- Given entries:

··········

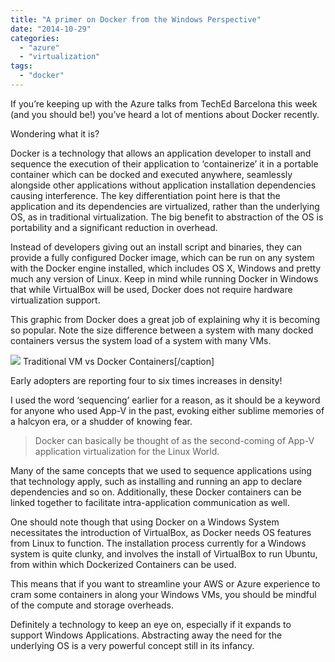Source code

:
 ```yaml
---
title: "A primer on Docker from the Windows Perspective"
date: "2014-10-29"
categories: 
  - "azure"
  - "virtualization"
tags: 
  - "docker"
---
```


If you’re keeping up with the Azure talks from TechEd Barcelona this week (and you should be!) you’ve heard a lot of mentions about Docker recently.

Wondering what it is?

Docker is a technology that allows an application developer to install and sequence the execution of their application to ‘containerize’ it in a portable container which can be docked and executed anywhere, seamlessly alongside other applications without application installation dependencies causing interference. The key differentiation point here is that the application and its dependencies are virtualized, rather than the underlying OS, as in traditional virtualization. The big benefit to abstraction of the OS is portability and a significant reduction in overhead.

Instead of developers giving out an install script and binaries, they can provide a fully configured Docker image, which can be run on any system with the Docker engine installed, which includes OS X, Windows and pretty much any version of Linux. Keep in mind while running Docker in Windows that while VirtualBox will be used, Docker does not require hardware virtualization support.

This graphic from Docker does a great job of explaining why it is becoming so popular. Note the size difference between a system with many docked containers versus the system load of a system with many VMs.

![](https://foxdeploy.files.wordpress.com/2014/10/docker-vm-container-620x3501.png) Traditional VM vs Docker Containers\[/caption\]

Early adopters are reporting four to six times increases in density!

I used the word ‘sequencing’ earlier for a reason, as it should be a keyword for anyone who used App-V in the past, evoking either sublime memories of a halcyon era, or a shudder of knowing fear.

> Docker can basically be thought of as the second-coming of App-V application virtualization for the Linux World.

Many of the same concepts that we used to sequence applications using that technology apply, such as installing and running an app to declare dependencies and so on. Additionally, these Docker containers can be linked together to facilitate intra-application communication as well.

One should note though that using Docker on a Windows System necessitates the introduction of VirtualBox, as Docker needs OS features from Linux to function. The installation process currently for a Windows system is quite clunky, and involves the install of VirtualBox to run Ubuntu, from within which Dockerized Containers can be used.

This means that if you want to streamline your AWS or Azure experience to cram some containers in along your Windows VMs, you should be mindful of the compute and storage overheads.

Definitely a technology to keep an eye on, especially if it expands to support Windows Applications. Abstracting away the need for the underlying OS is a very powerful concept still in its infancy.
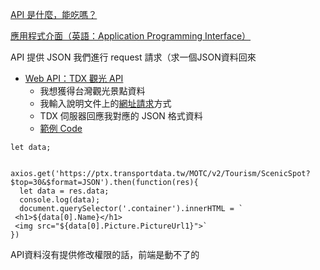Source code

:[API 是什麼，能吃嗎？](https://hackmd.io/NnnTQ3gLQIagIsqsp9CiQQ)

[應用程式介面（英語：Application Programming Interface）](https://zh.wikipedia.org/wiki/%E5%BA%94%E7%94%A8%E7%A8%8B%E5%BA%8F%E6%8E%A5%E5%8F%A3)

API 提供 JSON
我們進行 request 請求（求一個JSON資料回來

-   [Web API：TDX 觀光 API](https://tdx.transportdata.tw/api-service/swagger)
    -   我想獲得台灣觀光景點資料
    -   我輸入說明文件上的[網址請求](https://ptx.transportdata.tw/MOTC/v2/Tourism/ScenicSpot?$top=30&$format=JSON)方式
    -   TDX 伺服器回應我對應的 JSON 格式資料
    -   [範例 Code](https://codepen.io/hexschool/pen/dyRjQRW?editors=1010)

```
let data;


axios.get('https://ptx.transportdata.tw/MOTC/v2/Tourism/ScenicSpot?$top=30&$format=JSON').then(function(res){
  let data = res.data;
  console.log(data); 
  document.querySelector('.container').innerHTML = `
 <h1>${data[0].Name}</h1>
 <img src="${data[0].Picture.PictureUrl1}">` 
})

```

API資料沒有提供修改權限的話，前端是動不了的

··········

- What is being asked: Print the data exactly as written, dropping any images it holds.

- Expected answer:
Source code

:
 ```yaml
---
title: "A primer on Docker from the Windows Perspective"
date: "2014-10-29"
categories: 
  - "azure"
  - "virtualization"
tags: 
  - "docker"
---
```


If you’re keeping up with the Azure talks from TechEd Barcelona this week (and you should be!) you’ve heard a lot of mentions about Docker recently.

Wondering what it is?

Docker is a technology that allows an application developer to install and sequence the execution of their application to ‘containerize’ it in a portable container which can be docked and executed anywhere, seamlessly alongside other applications without application installation dependencies causing interference. The key differentiation point here is that the application and its dependencies are virtualized, rather than the underlying OS, as in traditional virtualization. The big benefit to abstraction of the OS is portability and a significant reduction in overhead.

Instead of developers giving out an install script and binaries, they can provide a fully configured Docker image, which can be run on any system with the Docker engine installed, which includes OS X, Windows and pretty much any version of Linux. Keep in mind while running Docker in Windows that while VirtualBox will be used, Docker does not require hardware virtualization support.

This graphic from Docker does a great job of explaining why it is becoming so popular. Note the size difference between a system with many docked containers versus the system load of a system with many VMs.

![](https://foxdeploy.files.wordpress.com/2014/10/docker-vm-container-620x3501.png) Traditional VM vs Docker Containers\[/caption\]

Early adopters are reporting four to six times increases in density!

I used the word ‘sequencing’ earlier for a reason, as it should be a keyword for anyone who used App-V in the past, evoking either sublime memories of a halcyon era, or a shudder of knowing fear.

> Docker can basically be thought of as the second-coming of App-V application virtualization for the Linux World.

Many of the same concepts that we used to sequence applications using that technology apply, such as installing and running an app to declare dependencies and so on. Additionally, these Docker containers can be linked together to facilitate intra-application communication as well.

One should note though that using Docker on a Windows System necessitates the introduction of VirtualBox, as Docker needs OS features from Linux to function. The installation process currently for a Windows system is quite clunky, and involves the install of VirtualBox to run Ubuntu, from within which Dockerized Containers can be used.

This means that if you want to streamline your AWS or Azure experience to cram some containers in along your Windows VMs, you should be mindful of the compute and storage overheads.

Definitely a technology to keep an eye on, especially if it expands to support Windows Applications. Abstracting away the need for the underlying OS is a very powerful concept still in its infancy.
Source code

:[API 是什麼，能吃嗎？](https://hackmd.io/NnnTQ3gLQIagIsqsp9CiQQ)

[應用程式介面（英語：Application Programming Interface）](https://zh.wikipedia.org/wiki/%E5%BA%94%E7%94%A8%E7%A8%8B%E5%BA%8F%E6%8E%A5%E5%8F%A3)

API 提供 JSON
我們進行 request 請求（求一個JSON資料回來

-   [Web API：TDX 觀光 API](https://tdx.transportdata.tw/api-service/swagger)
    -   我想獲得台灣觀光景點資料
    -   我輸入說明文件上的[網址請求](https://ptx.transportdata.tw/MOTC/v2/Tourism/ScenicSpot?$top=30&$format=JSON)方式
    -   TDX 伺服器回應我對應的 JSON 格式資料
    -   [範例 Code](https://codepen.io/hexschool/pen/dyRjQRW?editors=1010)

```
let data;


axios.get('https://ptx.transportdata.tw/MOTC/v2/Tourism/ScenicSpot?$top=30&$format=JSON').then(function(res){
  let data = res.data;
  console.log(data); 
  document.querySelector('.container').innerHTML = `
 <h1>${data[0].Name}</h1>
 <img src="${data[0].Picture.PictureUrl1}">` 
})

```

API資料沒有提供修改權限的話，前端是動不了的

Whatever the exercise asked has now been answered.